Astrophysicists found a star shredding into the Supermassive Black Hole, forming a luminous surprise orbit around the Black Hole.
A Supermassive Black Hole tears a star orbiting it by its immense gravitational pull. This is found in a galaxy hundreds of millions of light-years away. As the star is put into pieces, the remnants form debris that shower into the black hole, forming a boiling radiant disc swirling around the black hole, called an accretion disc. This phenomenon is called Tidal Disruption Event (TDE)- where a star is shredded by a supermassive black hole and creates a scintillating accretion flare. It is predicted that TDEs occur once every 10000 to 100000 years in a galaxy.
With these luminosities in the galaxies for long periods, accretion events allow astrophysicists to study Supermassive Black Holes (SMBHs).
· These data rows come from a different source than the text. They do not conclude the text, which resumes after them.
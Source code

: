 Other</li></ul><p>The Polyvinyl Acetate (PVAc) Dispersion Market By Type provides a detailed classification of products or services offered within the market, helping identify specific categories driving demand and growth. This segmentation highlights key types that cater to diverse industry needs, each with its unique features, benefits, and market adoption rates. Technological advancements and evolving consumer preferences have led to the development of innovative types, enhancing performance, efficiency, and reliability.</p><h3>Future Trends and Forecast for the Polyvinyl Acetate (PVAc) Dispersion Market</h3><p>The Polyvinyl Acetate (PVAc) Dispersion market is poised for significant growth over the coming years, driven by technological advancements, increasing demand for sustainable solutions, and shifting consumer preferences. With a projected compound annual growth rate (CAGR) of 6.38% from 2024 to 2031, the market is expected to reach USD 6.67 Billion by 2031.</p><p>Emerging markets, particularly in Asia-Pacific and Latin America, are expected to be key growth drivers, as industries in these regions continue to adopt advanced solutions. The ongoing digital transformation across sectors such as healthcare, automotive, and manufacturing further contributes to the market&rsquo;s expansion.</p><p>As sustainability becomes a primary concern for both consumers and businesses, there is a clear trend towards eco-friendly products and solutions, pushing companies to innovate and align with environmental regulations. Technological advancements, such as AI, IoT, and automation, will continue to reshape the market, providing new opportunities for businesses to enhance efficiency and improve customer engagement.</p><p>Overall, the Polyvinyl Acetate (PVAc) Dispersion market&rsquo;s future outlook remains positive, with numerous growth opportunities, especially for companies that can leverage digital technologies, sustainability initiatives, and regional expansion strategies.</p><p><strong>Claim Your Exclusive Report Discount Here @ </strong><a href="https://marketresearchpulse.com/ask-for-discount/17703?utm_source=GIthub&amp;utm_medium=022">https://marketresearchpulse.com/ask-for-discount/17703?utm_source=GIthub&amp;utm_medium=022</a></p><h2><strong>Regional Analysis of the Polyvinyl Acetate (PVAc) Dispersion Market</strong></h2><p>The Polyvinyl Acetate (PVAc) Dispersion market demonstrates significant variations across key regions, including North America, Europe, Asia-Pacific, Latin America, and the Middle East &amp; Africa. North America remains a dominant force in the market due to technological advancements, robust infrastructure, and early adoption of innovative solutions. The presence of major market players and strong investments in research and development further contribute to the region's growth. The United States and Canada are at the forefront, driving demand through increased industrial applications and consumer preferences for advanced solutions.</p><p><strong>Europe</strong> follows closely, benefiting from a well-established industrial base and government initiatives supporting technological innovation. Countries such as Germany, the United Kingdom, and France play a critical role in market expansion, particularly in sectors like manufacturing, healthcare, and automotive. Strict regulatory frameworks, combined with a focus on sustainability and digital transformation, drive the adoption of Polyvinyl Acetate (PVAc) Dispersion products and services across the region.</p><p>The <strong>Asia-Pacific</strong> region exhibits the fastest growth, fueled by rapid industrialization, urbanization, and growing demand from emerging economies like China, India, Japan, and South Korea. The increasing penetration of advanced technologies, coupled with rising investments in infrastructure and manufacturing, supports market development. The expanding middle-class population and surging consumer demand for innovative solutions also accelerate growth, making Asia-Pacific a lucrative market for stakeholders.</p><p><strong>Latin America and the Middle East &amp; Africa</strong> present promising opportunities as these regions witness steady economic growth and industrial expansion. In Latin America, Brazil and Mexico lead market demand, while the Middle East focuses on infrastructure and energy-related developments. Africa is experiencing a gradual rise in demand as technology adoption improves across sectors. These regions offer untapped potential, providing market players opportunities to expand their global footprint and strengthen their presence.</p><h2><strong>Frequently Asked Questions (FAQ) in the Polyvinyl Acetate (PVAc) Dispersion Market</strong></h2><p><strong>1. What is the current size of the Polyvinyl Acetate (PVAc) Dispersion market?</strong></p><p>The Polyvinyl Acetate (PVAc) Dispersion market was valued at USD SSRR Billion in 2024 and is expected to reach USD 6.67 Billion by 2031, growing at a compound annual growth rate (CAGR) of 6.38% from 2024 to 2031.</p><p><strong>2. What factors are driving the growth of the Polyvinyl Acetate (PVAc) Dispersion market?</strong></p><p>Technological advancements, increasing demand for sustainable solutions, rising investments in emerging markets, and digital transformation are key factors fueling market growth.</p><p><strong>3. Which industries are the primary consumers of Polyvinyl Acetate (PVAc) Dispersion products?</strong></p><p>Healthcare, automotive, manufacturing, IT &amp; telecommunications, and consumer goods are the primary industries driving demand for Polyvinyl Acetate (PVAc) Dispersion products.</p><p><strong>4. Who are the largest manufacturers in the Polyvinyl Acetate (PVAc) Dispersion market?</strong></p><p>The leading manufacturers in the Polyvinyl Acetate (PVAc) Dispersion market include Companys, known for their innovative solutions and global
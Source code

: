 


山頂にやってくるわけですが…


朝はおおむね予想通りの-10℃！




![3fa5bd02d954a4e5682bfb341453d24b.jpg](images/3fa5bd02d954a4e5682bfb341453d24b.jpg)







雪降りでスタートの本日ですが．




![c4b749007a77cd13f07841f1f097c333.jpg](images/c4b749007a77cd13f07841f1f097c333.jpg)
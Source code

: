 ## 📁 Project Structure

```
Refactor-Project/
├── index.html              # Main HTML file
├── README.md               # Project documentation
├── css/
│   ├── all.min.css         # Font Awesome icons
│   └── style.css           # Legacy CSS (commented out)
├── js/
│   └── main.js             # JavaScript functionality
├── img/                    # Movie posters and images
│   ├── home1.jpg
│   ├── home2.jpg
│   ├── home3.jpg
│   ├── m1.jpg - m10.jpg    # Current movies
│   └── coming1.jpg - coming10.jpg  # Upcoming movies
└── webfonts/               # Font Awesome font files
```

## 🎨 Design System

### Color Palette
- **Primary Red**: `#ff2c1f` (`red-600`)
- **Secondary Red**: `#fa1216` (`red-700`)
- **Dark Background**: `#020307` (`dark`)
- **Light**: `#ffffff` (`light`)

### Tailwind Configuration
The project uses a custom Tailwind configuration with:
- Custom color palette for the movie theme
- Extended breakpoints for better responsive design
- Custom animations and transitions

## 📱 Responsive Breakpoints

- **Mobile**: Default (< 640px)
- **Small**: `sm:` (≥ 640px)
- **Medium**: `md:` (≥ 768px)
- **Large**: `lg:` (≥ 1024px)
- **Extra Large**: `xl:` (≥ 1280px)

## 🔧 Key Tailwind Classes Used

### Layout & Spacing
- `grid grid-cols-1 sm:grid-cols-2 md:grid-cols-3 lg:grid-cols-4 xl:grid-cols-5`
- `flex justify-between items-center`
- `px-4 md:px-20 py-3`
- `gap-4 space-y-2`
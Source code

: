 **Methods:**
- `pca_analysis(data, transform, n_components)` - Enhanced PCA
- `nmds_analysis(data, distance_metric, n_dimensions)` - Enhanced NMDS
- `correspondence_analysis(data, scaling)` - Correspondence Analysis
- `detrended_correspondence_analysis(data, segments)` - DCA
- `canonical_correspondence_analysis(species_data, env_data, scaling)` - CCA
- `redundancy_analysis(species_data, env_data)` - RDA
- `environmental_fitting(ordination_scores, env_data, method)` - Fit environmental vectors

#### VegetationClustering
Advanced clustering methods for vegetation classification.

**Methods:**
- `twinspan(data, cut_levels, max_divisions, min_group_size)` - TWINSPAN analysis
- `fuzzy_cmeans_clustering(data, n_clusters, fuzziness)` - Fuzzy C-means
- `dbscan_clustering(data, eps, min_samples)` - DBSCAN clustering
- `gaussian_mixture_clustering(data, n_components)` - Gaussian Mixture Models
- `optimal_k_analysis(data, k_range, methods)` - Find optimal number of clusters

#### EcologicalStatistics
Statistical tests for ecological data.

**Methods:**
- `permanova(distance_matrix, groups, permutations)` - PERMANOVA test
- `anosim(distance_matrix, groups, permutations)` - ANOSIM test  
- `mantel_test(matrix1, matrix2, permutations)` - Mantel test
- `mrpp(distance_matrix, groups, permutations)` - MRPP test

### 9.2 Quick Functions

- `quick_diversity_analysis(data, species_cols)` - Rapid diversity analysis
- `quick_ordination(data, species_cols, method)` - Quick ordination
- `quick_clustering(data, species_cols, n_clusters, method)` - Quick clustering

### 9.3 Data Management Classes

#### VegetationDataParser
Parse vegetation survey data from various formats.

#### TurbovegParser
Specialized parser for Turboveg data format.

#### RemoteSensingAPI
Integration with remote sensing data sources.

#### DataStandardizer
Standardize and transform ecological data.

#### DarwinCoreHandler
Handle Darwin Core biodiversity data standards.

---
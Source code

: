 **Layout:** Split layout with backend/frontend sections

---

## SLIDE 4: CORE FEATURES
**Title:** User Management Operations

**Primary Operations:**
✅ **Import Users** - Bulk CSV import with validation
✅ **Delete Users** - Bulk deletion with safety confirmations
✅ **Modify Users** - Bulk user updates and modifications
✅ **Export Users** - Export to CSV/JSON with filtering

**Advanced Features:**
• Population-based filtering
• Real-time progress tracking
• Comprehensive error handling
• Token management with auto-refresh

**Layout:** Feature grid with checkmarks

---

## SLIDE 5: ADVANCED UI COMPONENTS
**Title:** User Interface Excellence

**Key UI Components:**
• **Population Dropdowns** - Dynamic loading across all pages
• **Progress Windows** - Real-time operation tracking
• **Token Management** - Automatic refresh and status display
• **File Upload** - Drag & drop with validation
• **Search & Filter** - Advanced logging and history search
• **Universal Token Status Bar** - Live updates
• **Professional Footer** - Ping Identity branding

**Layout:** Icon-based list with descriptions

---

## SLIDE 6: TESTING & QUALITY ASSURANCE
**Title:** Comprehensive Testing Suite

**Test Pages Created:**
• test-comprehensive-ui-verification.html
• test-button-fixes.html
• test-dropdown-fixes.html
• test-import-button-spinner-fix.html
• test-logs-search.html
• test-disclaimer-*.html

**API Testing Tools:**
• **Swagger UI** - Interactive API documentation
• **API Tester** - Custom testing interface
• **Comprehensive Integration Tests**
Further, this allows an extended study into the central part of the galaxy-quiescent-dormant. TDEs give way to information about the event horizon or the point of no return of a black hole.
What is TDE?
TDEs occur usually “once and done” because of the extreme gravitational pull of the SMBH. Usually, SMBH destroys a star, meaning that SMBH vanishes the accretion flare into darkness. When the star has a high-density core, it can survive the gravitational pull of the SMBH, this allows the star to orbit around the black hole more than once. This is named a repeating partial Tidal Disruption Event (TDE).
Model Research:
A model on repeating partial TDE has been proposed by a team of physicists – lead author, Thomas Wevers, European Southern Observatory, and coauthors Eric Coughlin, assistant professor at Syracuse University, and Dheeraj R. “DJ” Pasham, a research scientist at MIT’s Kavli Institute for Astrophysics and Space Research. It was published in Astrophysical Journal Letters. The team’s study is the first material to develop and describe the repeating partial TDE. Their findings describe how a star is captured by SMBH, the taking of bits of the star, each time when it comes closer to the SMBH, and the delay between the juncture of material getting stripped and the juncture of it getting back to the black hole again.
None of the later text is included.